他の誰も入り込めない、アタシとアンタだけの世界でさ。
もしアンタがアタシから離れようとしたり、アタシを裏切るようなことがあったら……その時は、どうなるか分かってるよな?
アンタなら、アタシを悲しませるようなこと、しないって信じてる。
……ははっ、それでこそアタシの――だよ。
さ、帰るか!
今日はアタシの家に来いよ。アンタの好きなもん、いーっぱい作ってやるからさ。他のヤツのことなんか考えないで、アタシのことだけ考えてろよ。いいな?
アタシから絶対、離れんなよ
ほら、着いたぜ、――。
ここがアタシとアンタの愛の巣だ。
……な、なんてな。てへへ……
でも、いつか本当にそうなるんだから、今のうちから慣れとけよ?
遠慮すんなって、もっとリラックスしろよ。アンタのために、アタシが全部やってやるからさ。
飯、すぐ作るから待ってろよ。お前の好きなもん、ちゃーんとリサーチ済みだからな。……え? なんで知ってるかって?

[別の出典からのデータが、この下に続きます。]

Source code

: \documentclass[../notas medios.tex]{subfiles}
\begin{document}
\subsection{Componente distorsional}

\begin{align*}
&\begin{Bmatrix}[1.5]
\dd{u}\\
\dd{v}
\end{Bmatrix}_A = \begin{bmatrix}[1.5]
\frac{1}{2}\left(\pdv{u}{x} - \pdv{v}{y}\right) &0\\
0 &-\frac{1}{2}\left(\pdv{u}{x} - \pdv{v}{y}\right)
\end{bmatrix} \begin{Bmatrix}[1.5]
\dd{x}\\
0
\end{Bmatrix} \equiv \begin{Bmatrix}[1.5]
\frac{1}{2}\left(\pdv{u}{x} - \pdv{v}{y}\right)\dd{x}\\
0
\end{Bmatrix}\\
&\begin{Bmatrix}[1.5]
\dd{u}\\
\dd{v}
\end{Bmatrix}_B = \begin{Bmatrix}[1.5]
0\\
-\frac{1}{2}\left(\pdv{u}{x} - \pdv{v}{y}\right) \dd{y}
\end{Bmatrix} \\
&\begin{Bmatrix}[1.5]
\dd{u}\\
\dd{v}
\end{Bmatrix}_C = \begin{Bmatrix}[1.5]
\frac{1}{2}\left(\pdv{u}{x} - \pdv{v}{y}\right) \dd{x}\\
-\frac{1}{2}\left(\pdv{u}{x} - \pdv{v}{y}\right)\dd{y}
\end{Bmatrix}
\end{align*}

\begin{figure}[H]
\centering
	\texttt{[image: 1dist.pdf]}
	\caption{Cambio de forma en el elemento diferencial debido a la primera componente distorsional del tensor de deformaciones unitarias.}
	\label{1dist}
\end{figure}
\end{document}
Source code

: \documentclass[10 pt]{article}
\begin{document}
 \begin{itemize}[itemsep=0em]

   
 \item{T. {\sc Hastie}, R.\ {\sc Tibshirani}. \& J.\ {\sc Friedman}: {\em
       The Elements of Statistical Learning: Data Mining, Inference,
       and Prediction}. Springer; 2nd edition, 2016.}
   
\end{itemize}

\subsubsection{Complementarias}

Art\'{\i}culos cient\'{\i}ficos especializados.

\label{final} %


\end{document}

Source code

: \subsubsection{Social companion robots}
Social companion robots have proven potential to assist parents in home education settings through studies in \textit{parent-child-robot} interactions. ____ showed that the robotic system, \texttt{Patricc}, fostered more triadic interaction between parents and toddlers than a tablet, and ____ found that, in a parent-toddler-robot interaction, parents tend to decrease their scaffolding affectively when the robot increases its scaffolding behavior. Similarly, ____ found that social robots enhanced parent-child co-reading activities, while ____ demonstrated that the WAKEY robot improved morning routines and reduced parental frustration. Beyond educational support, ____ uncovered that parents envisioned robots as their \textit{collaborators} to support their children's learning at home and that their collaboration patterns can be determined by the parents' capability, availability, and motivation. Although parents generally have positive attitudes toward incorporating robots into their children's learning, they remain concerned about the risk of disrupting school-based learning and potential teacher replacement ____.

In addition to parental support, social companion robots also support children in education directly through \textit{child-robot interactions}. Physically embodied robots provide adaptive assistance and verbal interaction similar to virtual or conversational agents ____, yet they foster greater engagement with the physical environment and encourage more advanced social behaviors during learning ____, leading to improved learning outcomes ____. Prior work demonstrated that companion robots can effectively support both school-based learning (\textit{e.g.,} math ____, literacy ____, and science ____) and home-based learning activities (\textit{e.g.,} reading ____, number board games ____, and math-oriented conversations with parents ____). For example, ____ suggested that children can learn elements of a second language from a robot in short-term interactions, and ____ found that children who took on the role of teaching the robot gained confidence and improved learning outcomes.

そりゃあ、アンタのこと、いっつも見てるからに決まってんだろ。
アンタの好みも、アンタの行動も、アンタの考えてることも……ぜーんぶお見通し。怖がることないだろ?
……あ、愛だよ、愛。
言わせんなよ……恥ずかしいだろ……
さ、できたぜ。アンタが大好きなオムライスだ。
ケチャップで……ふふ、あとでのお楽しみな。
ほら、口開けろって。まさか、ここまで来てアタシの手料理、断るなんて言わないよな?
……う、うまいか? ……そっか。
あ、アタシが作ったんだから、うまいに決まってるよな!
……ほら、もっと食えよ。全部アンタのために作ったんだからな。……残さないよな?
……ん? なんだよ、さっきからソワソワして。
もしかして、誰かから連絡でも気にしてんのか?
大丈夫だって、アンタのスマホ、さっきちょっと見させてもらったけど、余計な連絡は全部アタシがブロックしといたから。
アンタに必要なのはアタシからの連絡だけだろ?
そういや、アンタの部屋、今度アタシが掃除してやろうか? いらないモンとか、アタシが捨ててやるよ。
……アタシ以外のヤツからの手紙とか、写真とか。
アンタの世界は、アタシだけにしてやる。
他の色なんて、いらないだろ?
なんだよー、そんな顔すんなって。
アタシはアンタのためを思って言ってるんだぞ。
アンタはアタシだけいればいい。
アタシもアンタだけいればそれで幸せなんだからさ。
アンタが他のものに目を向けたり、アタシから離れようとしたりするなんて、考えただけでも…ゾッとするんだ。
だから、絶対にそんなことしないでくれよな?
ほら、もう暗くなってきたな。今日はもう泊まっていけよ。
……当たり前だろ? アンタを一人で帰すわけないじゃん。アタシのそばが、アンタにとって一番安全で、一番幸せな場所なんだからさ。な? ――。
アタシの体温、感じるか?
これがアンタを想うアタシの熱だよ。
ずーっとこうして、アンタのそばにいさせてくれ。